Poor performance by Platinum and Magellan last year had a big influence on overall returns. Sixty per cent of the funds in Morningstar’s sample actually outperformed the Vanguard fund (before fees).
Applying the average investment management fee of 1.25 per cent, the proportion of outperformers fell to 50 per cent.
Active managers have long argued that they protect investors on the downside but Morningstar found that this hasn’t always been the case – 2001 and 2011 being notable examples.
Morningstar says there is evidence to support active managers’ claims that periods of low volatility in equity markets, such as conditions that have prevailed since 2009, limit their opportunities to take advantage of mispricing.
“Benign periods have coincided with weaker active management performance,” Morningstar says.
“During periods of low volatility, there may be fewer instances of mispriced securities. Different market and volatility regimes may be helpful or harmful for active managers.”
Morningstar says it supports a selection of active and passive options. “This has been an extended period of relatively muted volatility and history suggests these regimes eventually reverse,” it says.
“A high fee manager may still be a worthwhile option but investors should have a greater degree of confidence in their ability to outperform.”
Among global equity large cap managers, Morningstar has awarded ‘gold’ ratings to Capital Group’s New Perspective Fund, iShares S&P 500, iShares S&P 500 Hedged, Magellan Global Equities, Platinum International Fund and Vanguard US Total Market Shares ETF.
The Vanguard fund and the two iShares funds were upgraded in Morningstar’s most recent review. Coverage of the Capital Group fund is new.
Morningstar started covering the Capital Group fund earlier this year. It says: “Though new to Australia, this strategy has a multi-decade history in the United States. Capital Group employs an internal multi-manager approach to investing, where each of the seven portfolio managers working on the strategy independently manage of slice of the portfolio.
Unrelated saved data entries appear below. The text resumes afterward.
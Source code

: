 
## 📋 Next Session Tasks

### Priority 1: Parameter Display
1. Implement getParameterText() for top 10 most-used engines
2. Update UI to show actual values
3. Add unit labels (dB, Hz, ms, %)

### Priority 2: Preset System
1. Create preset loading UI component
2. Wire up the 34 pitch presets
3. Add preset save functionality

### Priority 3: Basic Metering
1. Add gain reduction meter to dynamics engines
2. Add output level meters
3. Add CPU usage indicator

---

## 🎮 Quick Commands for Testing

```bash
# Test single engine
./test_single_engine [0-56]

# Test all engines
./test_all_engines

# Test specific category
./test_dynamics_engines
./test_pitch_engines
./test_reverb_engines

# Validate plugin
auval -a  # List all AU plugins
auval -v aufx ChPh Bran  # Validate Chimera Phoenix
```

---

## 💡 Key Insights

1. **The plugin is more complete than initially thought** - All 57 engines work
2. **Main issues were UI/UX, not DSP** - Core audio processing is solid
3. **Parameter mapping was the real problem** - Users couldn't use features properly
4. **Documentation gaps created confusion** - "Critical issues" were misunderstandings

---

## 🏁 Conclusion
“This strategy is best in class thanks to its exemplary stewardship of investor’s capital.”
Morningstar downgraded the CFS Wholesale Global Resources Fund, from ‘silver’ to ‘neutral’, iShares MSCI Emerging Markets (‘bronze’ to ‘neutral’) and Hunter Hall Global Value (‘neutral’ to ‘negative’).
The Hunter Hall fund was downgraded after founder Peter Hall resigned. “When the founder and dominant member of the investment team resigns, this shows a significant disregard for investors.”
The CFS fund was downgraded “because we would have anticipated a steadier outperformance against the composite index, given the investment team’s experience and strong focus on finding low-cost mining and energy companies with quality assets.”